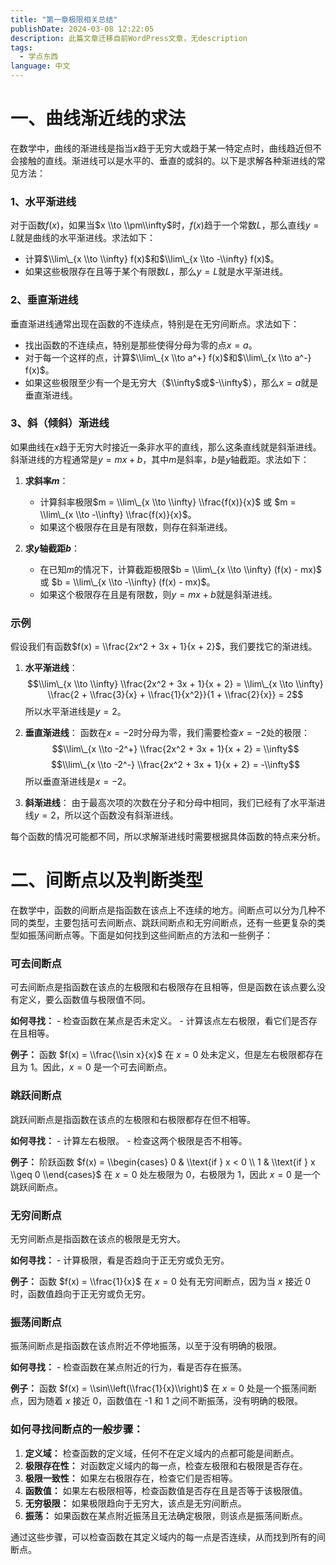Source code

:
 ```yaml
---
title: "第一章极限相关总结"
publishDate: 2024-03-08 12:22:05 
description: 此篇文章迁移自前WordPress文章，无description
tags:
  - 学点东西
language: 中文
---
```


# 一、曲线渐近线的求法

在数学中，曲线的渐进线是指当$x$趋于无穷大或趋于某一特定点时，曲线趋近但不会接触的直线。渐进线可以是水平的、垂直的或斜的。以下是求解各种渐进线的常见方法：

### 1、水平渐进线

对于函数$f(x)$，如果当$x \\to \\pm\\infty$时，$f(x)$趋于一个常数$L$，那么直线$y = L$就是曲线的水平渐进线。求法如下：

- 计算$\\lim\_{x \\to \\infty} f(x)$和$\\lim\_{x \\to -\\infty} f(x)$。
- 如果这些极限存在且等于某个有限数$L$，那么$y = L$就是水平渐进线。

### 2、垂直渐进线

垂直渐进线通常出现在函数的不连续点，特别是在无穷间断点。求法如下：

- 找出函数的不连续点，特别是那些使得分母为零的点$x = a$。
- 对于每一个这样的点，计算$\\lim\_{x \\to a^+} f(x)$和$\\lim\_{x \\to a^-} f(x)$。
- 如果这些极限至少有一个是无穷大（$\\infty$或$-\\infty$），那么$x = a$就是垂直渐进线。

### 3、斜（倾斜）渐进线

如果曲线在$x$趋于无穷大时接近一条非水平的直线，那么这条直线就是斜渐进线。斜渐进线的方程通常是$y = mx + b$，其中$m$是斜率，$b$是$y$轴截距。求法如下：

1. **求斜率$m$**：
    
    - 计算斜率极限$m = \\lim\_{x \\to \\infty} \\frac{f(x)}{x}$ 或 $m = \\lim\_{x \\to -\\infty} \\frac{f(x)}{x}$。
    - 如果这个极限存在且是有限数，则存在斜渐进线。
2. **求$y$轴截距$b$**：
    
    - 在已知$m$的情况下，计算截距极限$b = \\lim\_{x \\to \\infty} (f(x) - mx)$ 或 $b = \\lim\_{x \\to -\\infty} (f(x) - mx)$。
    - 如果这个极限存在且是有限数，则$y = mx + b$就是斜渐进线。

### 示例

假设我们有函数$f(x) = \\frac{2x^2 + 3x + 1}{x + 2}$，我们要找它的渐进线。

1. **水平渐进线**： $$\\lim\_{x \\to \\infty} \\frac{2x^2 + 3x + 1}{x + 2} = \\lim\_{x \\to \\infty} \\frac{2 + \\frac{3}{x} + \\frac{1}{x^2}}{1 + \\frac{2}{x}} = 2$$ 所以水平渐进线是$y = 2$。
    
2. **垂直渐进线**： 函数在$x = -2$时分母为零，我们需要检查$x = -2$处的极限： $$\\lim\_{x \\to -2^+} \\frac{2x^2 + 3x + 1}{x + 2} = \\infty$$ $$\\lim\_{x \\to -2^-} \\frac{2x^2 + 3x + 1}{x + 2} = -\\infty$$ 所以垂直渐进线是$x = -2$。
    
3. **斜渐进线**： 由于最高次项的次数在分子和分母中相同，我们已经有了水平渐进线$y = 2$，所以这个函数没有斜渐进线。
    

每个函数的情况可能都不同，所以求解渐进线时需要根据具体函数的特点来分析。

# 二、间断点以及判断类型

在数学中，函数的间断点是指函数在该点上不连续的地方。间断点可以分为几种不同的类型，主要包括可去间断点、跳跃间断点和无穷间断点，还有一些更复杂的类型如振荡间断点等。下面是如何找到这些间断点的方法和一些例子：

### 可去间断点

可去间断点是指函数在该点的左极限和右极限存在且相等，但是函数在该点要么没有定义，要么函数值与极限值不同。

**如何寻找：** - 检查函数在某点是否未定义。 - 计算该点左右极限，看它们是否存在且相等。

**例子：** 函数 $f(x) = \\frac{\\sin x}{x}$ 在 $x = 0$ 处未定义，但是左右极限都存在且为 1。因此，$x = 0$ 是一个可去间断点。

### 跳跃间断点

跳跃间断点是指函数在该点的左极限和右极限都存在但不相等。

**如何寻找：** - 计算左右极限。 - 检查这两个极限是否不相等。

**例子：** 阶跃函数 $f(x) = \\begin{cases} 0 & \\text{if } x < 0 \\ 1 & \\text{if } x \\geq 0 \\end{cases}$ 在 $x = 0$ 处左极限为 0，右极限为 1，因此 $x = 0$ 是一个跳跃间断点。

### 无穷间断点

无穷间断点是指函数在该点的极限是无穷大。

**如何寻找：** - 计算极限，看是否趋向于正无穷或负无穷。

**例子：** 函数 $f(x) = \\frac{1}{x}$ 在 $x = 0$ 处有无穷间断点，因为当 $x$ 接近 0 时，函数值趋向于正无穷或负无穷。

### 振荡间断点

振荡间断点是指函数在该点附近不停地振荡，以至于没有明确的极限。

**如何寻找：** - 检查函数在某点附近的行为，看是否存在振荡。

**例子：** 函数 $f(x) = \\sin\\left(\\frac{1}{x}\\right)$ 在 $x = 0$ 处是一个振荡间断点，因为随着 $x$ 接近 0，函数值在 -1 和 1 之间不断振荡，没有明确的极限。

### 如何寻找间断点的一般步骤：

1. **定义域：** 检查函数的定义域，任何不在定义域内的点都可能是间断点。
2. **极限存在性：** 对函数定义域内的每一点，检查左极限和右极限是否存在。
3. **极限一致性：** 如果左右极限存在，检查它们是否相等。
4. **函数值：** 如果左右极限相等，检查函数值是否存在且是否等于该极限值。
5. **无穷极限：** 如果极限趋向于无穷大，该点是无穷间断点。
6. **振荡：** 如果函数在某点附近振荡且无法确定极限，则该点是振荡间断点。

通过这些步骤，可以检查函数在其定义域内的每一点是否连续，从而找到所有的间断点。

+ + + + + + +

Required work
Taking the material above one line at a time, count the lines that include "求法如下" as a word or string, and give only that number.

Problem solution
3